------ Exercise materials
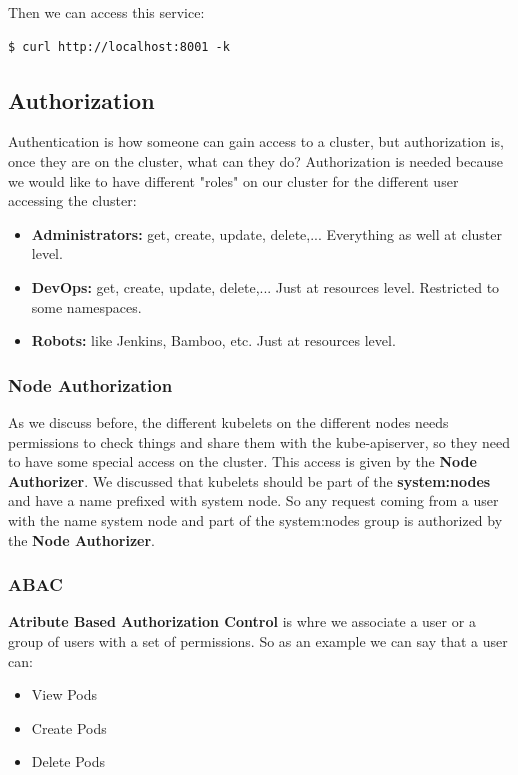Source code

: \documentclass{article}
\newenvironment{codetemplate}[1][]{%
  \mybasecolorbox[#1]
  \itshape
}{%
  \endmybasecolorbox
}
\begin{document}
Then we can access this service:
\begin{codetemplate}{}
\begin{verbatim}
$ curl http://localhost:8001 -k
\end{verbatim}
\end{codetemplate}

\subsection{Authorization}
Authentication is how someone can gain access to a cluster, but authorization is, once they are on the cluster, what can they do? Authorization is needed because we would like to have different "roles" on our cluster for the different
user accessing the cluster: 
\begin{itemize}
    \item \textbf{Administrators:} get, create, update, delete,... Everything as well at cluster level.
    \item \textbf{DevOps:} get, create, update, delete,... Just at resources level. Restricted to some namespaces.
    \item \textbf{Robots:} like Jenkins, Bamboo, etc. Just at resources level.
\end{itemize}

\subsubsection{Node Authorization}
As we discuss before, the different kubelets on the different nodes needs permissions to check things and
share them with the kube-apiserver, so they need to have some special access on the cluster. This access is given by the \textbf{Node Authorizer}. We discussed
that kubelets should be part of the \textbf{system:nodes} and have a name prefixed with system node.
So any request coming from a user with the name system node and part of the system:nodes group is authorized by the \textbf{Node Authorizer}.

\subsubsection{ABAC}
\textbf{Atribute Based Authorization Control} is whre we associate a user or a group of users with a set of permissions.
So as an example we can say that a user can:
\begin{itemize}
    \item View Pods
    \item Create Pods
    \item Delete Pods
\end{itemize}
\end{document}
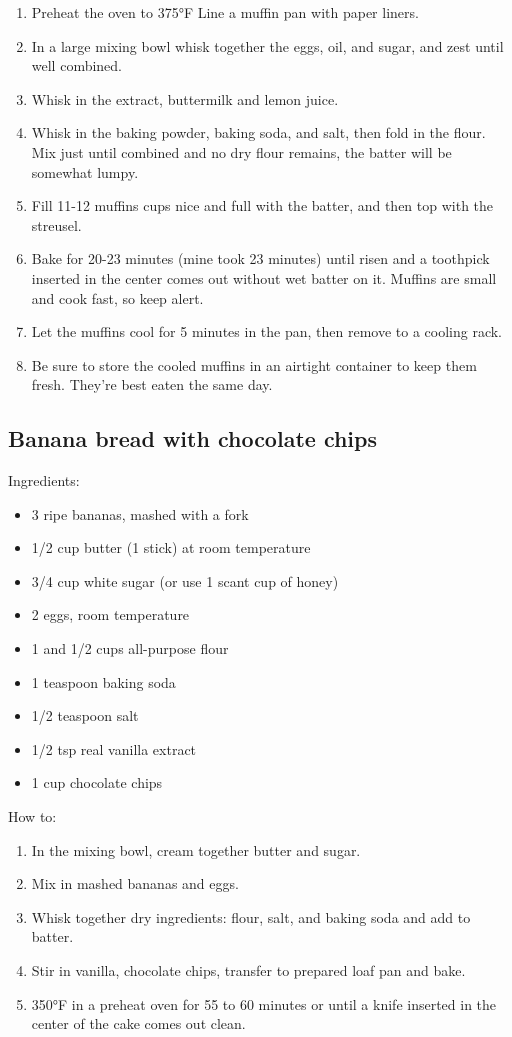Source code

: \documentclass[a4paper, 12pt]{article}
\begin{document}
\begin{enumerate}
	\item Preheat the oven to 375°F Line a muffin pan with paper liners.
	\item In a large mixing bowl whisk together the eggs, oil, and sugar, and zest until well combined.
	\item Whisk in the extract, buttermilk and lemon juice.
	\item Whisk in the baking powder, baking soda, and salt, then fold in the flour. Mix just until combined and no dry flour remains, the batter will be somewhat lumpy.
	\item Fill 11-12 muffins cups nice and full with the batter, and then top with the streusel.
	\item Bake for 20-23 minutes (mine took 23 minutes) until risen and a toothpick inserted in the center comes out without wet batter on it. Muffins are small and cook fast, so keep alert.
	\item Let the muffins cool for 5 minutes in the pan, then remove to a cooling rack.
	\item Be sure to store the cooled muffins in an airtight container to keep them fresh. They're best eaten the same day.
\end{enumerate}

\newpage
\subsection{Banana bread with chocolate chips}

Ingredients:

\begin{itemize}
	\item 3 ripe bananas, mashed with a fork
	\item 1/2 cup butter (1 stick) at room temperature
	\item 3/4 cup white sugar (or use 1 scant cup of honey)
	\item 2 eggs, room temperature
	\item 1 and 1/2 cups all-purpose flour
	\item 1 teaspoon baking soda
	\item 1/2 teaspoon salt
	\item 1/2 tsp real vanilla extract
	\item 1 cup chocolate chips	
\end{itemize}

How to:

\begin{enumerate}
	\item In the mixing bowl, cream together butter and sugar.
	\item Mix in mashed bananas and eggs.
	\item Whisk together dry ingredients: flour, salt, and baking soda and add to batter.
	\item Stir in vanilla, chocolate chips, transfer to prepared loaf pan and bake.
	\item 350°F in a preheat oven for 55 to 60 minutes or until a knife inserted in the center of the cake comes out clean.
\end{enumerate}

\newpage
\end{document}

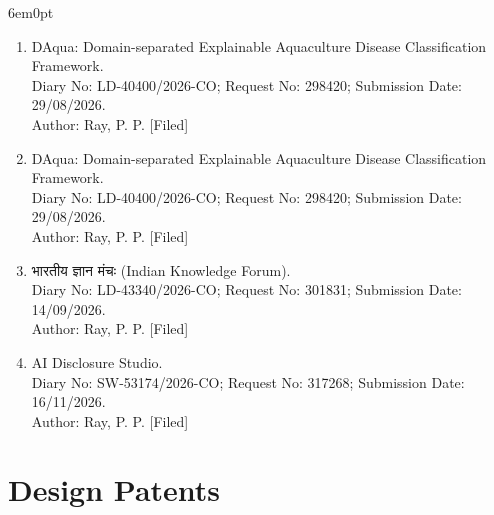 \documentclass[11pt,a4paper]{moderncv}
\begin{document}
\begin{adjustwidth}{6em}{0pt}
\begin{enumerate}
		\item DAqua: Domain-separated Explainable Aquaculture Disease Classification Framework. \\
		Diary No: LD-40400/2026-CO; Request No: 298420; Submission Date: 29/08/2026. \\
		Author: Ray, P. P. [Filed]
		
		\item DAqua: Domain-separated Explainable Aquaculture Disease Classification Framework. \\
		Diary No: LD-40400/2026-CO; Request No: 298420; Submission Date: 29/08/2026. \\
		Author: Ray, P. P. [Filed]
		
		\item भारतीय ज्ञान मंचः (Indian Knowledge Forum). \\
		Diary No: LD-43340/2026-CO; Request No: 301831; Submission Date: 14/09/2026. \\
		Author: Ray, P. P. [Filed]


		\item AI Disclosure Studio. \\
		Diary No: SW-53174/2026-CO; Request No: 317268; Submission Date: 16/11/2026. \\
		Author: Ray, P. P. [Filed]
		
	\end{enumerate}
\end{adjustwidth}




\section{\textbf{Design Patents}}
\end{document}

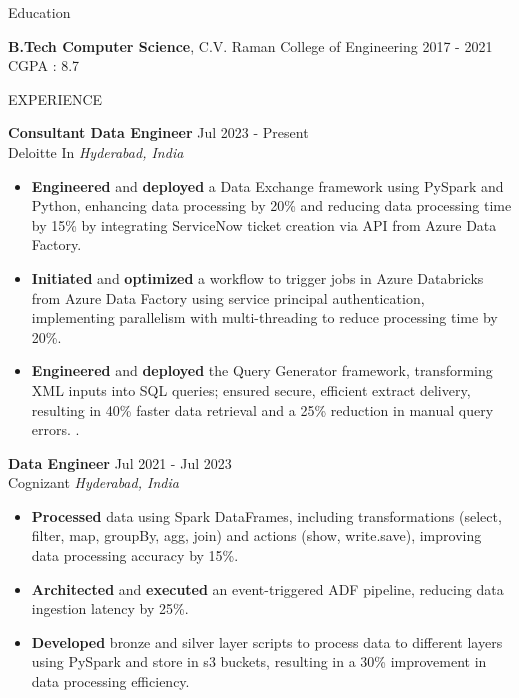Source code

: \documentclass{resume} %
\begin{document}
\begin{rSection}{Education}

{\bf B.Tech Computer Science}, C.V. Raman College of Engineering   \hfill {2017 - 2021 }\\
CGPA : 8.7 
\end{rSection}
\begin{rSection}{EXPERIENCE}

\textbf{Consultant Data Engineer} \hfill Jul 2023 - Present\\
Deloitte In \hfill \textit{Hyderabad, India}
 \begin{itemize}
    \itemsep -3pt {} 
    \item \textbf{Engineered} and \textbf{deployed} a Data Exchange framework using PySpark and Python, enhancing data processing by 20\% and reducing data processing time by 15\% by integrating ServiceNow ticket creation via API from Azure Data Factory.
    \item \textbf{Initiated} and \textbf{optimized} a workflow to trigger jobs in Azure Databricks from Azure Data Factory using service principal authentication, implementing parallelism with multi-threading to reduce processing time by 20\%.
    \item {\textbf{Engineered}} and {\textbf{deployed}} the Query Generator framework, transforming XML inputs into SQL queries; ensured secure, efficient extract delivery, resulting in 40\% faster data retrieval and a 25\% reduction in manual query errors. . 

 \end{itemize}
 
\textbf{Data Engineer } \hfill Jul 2021 - Jul 2023\\
Cognizant \hfill \textit{Hyderabad, India}
 \begin{itemize}
    \itemsep -3pt {}
    \item \textbf{Processed} data using Spark DataFrames, including transformations (select, filter, map, groupBy, agg, join) and actions (show, write.save), improving data processing accuracy by 15\%.
    \item \textbf{Architected} and \textbf{executed} an event-triggered ADF pipeline, reducing data ingestion latency by 25\%. 
    \item \textbf{Developed} bronze and silver layer scripts to process data to different layers using PySpark and store in s3 buckets, resulting in a 30\% improvement in data processing efficiency. 
\end{itemize}

\end{rSection} 
\end{document}
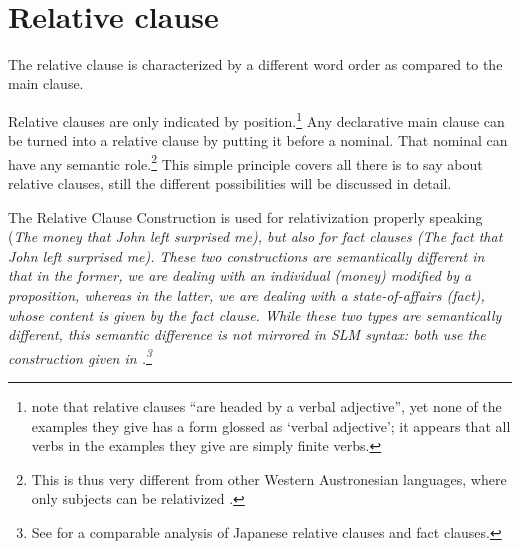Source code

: 
\\ 



\section{Relative clause}\label{sec:cls:Relativeclause}
 The relative clause is characterized by a different word order as compared to the main clause. 


Relative clauses are only indicated by position.\footnote{\citet{SmithEtAl2004} note that relative clauses ``are headed by a verbal adjective'', yet none of the examples they give has a form glossed as `verbal adjective'; it appears that all verbs in the examples they give are simply finite verbs.} Any declarative main clause can be turned into a relative clause by putting it before a nominal. That nominal can have any semantic role.\footnote{This is thus very different from other Western Austronesian languages, where only subjects can be relativized \citep[161]{Himmelmann2005typochar}.} This simple principle covers all there is to say about relative clauses, still the different possibilities will be discussed in detail.

The Relative Clause Construction is used for relativization properly speaking (\em The money that John left surprised me\em), but also for fact clauses (\em The fact that John left surprised me\em). These two constructions are semantically different in that in the former, we are dealing with an individual (\em money\em) modified by a proposition, whereas in the latter, we are dealing with a state-of-affairs (\em fact\em), whose content is given by the fact clause. While these two types are semantically different, this semantic difference is not mirrored in SLM syntax: both use the construction given in .\footnote{See \citet{Matsumoto1997} for a comparable analysis of Japanese relative clauses and fact clauses.}


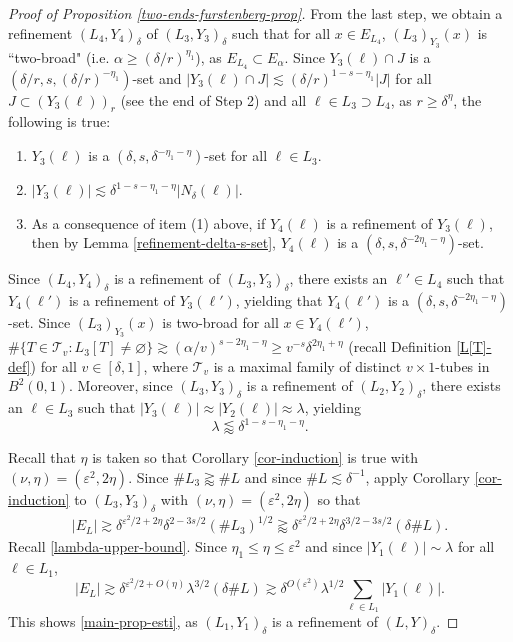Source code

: \documentclass{amsart}
\numberwithin{equation}{section}
\newcommand{\al}{\alpha}
\newcommand{\de}{\delta}
\newcommand{\e}{\varepsilon}
\newcommand{\la}{\lambda}
\newcommand{\cT}{{\mathcal T}}
\begin{document}
\begin{proof}[Proof of Proposition \ref{two-ends-furstenberg-prop}]
From the last step, we obtain a refinement $(L_4,Y_4)_\de$ of $(L_3,Y_3)_\de$ such that for all $x\in E_{L_4}$, $(L_{3})_{Y_3}(x)$  is ``two-broad" (i.e. $\al \geq (\de/r)^{\eta_1}$), as $ E_{L_4}\subset E_\al$.
Since $Y_3(\ell)\cap J$ is a $(\de/r, s, (\de/r)^{-\eta_1})$-set and $|Y_3(\ell)\cap J|\lesssim (\de/r)^{1-s-\eta_1}|J|$ for all $J\subset(Y_3(\ell))_r$ (see the end of Step 2) and all $\ell\in L_3\supset L_4$, as $r\geq\de^\eta$, the following is true:
\begin{enumerate}
    \item $Y_3(\ell)$ is a $(\de,s,\de^{-\eta_1-\eta})$-set for all $\ell\in L_3$.
    \item $|Y_3(\ell)|\lesssim \de^{1-s-\eta_1-\eta}|N_\de(\ell)|$.
    \item As a consequence of item (1) above, if $Y_4(\ell)$ is a refinement of $Y_3(\ell)$, then by Lemma \ref{refinement-delta-s-set}, $Y_4(\ell)$ is a $(\de,s, \de^{-2\eta_1-\eta})$-set.
\end{enumerate}

Since $(L_4,Y_4)_\de$ is a refinement of $(L_3, Y_3)_\de$, there exists an $\ell'\in L_4$ such that $Y_4(\ell')$ is a refinement of $Y_3(\ell')$, yielding that $Y_4(\ell')$ is a $(\de,s, \de^{-2\eta_1-\eta})$-set.
Since $(L_{3})_{Y_3}(x)$  is two-broad for all $x\in Y_4(\ell')$, $\#\{T\in\cT_v:L_3[T]\not=\varnothing\}\gtrsim (\al/v)^{s-2\eta_1-\eta}\geq v^{-s}\de^{2\eta_1+\eta}$ (recall Definition \ref{L[T]-def}) for all $v\in[\de,1]$, where $\cT_v$ is a maximal family of distinct $v\times1$-tubes in $B^2(0,1)$.
Moreover, since $(L_3,Y_3)_\de$ is a refinement of $(L_2, Y_2)_\de$, there exists an $\ell\in L_3$ such that $|Y_3(\ell)|\approx|Y_2(\ell)|\approx\la$, yielding 
\begin{equation}
\label{lambda-upper-bound}
    \la\lessapprox \de^{1-s-\eta_1-\eta}.
\end{equation}


Recall that $\eta$ is taken so that Corollary \ref{cor-induction} is true with $(\nu,\eta)=(\e^2,2\eta)$.
Since $\#L_3\gtrapprox\#L$ and since $\#L\lesssim\de^{-1}$, apply Corollary \ref{cor-induction} to $(L_3,Y_3)_\de$ with $(\nu,\eta)=(\e^2,2\eta)$ so that
\begin{align}
    |E_L|\gtrsim \de^{\e^2/2+2\eta}\de^{2-3s/2}(\# L_3)^{1/2}\gtrapprox\de^{\e^2/2+2\eta}\de^{3/2-3s/2}(\de\# L).
\end{align}
Recall \eqref{lambda-upper-bound}.
Since $\eta_1\leq\eta\leq\e^2$ and since $|Y_1(\ell)|\sim \la$ for all $\ell\in L_1$,
\begin{equation}
    |E_L|\gtrsim \de^{\e^2/2+O(\eta)}\la^{3/2}(\de\#L)\gtrsim\de^{O(\e^2)}\la^{1/2}\sum_{\ell\in L_1}|Y_1(\ell)|.
\end{equation}
This shows \eqref{main-prop-esti}, as $(L_1,Y_1)_\de$ is a refinement of $(L,Y)_\de$.


\end{proof}
\end{document}
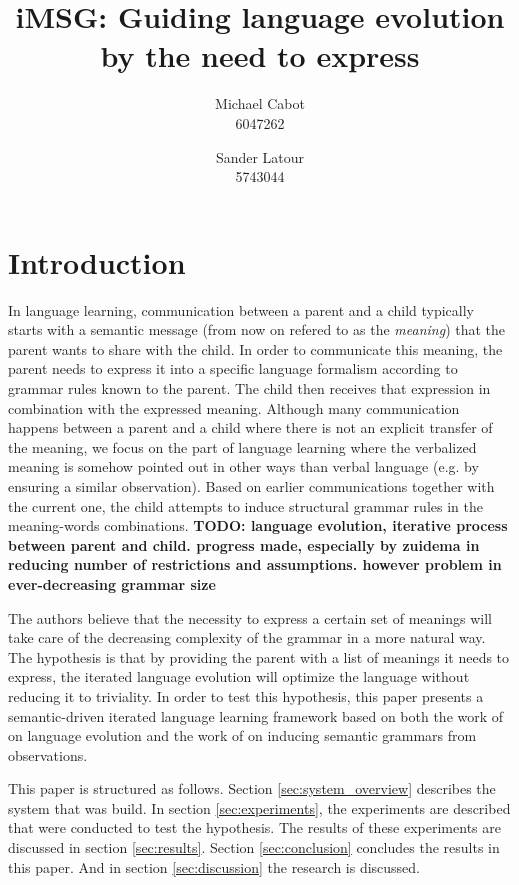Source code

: \documentclass[a4paper]{article}
\title{iMSG: Guiding language evolution by the need to express}
\author{Michael Cabot\\6047262 \and Sander Latour\\5743044}
\begin{document}
\maketitle
\section{Introduction}
\cite{zuidema2003poverty} \cite{batali1999negotiation}
In language learning, communication between a parent and a child typically starts with a semantic message (from now on refered to as the \emph{meaning}) that the parent wants to share with the child. In order to communicate this meaning, the parent needs to express it into a specific language formalism according to grammar rules known to the parent. The child then receives that expression in combination with the expressed meaning. Although many communication happens between a parent and a child where there is not an explicit transfer of the meaning, we focus on the part of language learning where the verbalized meaning is somehow pointed out in other ways than verbal language (e.g. by ensuring a similar observation). Based on earlier communications together with the current one, the child attempts to induce structural grammar rules in the meaning-words combinations.
\textbf{TODO: language evolution, iterative process between parent and child. progress made, especially by zuidema in reducing number of restrictions and assumptions. however problem in ever-decreasing grammar size}

The authors believe that the necessity to express a certain set of meanings will take care of the decreasing complexity of the grammar in a more natural way. The hypothesis is that by providing the parent with a list of meanings it needs to express, the iterated language evolution will optimize the language without reducing it to triviality. In order to test this hypothesis, this paper presents a semantic-driven iterated language learning framework based on both the work of \cite{zuidema2003poverty} on language evolution and the work of \cite{batali1999negotiation} on inducing semantic grammars from observations.

This paper is structured as follows. Section \ref{sec:system_overview} describes the system that was build. In section \ref{sec:experiments}, the experiments are described that were conducted to test the hypothesis. The results of these experiments are discussed in section \ref{sec:results}. Section \ref{sec:conclusion} concludes the results in this paper. And in section \ref{sec:discussion} the research is discussed.
\end{document}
------------
▸ What to produce
Say again, exactly, only those lines of the records that run from the start through the line with "share them with". Pictures are to be skipped.

▸ Solution to this exercise
Source code

: \documentclass{article}
\newenvironment{codetemplate}[1][]{%
  \mybasecolorbox[#1]
  \itshape
}{%
  \endmybasecolorbox
}
\begin{document}
Then we can access this service:
\begin{codetemplate}{}
\begin{verbatim}
$ curl http://localhost:8001 -k
\end{verbatim}
\end{codetemplate}

\subsection{Authorization}
Authentication is how someone can gain access to a cluster, but authorization is, once they are on the cluster, what can they do? Authorization is needed because we would like to have different "roles" on our cluster for the different
user accessing the cluster: 
\begin{itemize}
    \item \textbf{Administrators:} get, create, update, delete,... Everything as well at cluster level.
    \item \textbf{DevOps:} get, create, update, delete,... Just at resources level. Restricted to some namespaces.
    \item \textbf{Robots:} like Jenkins, Bamboo, etc. Just at resources level.
\end{itemize}

\subsubsection{Node Authorization}
As we discuss before, the different kubelets on the different nodes needs permissions to check things and
share them with the kube-apiserver, so they need to have some special access on the cluster. This access is given by the \textbf{Node Authorizer}. We discussed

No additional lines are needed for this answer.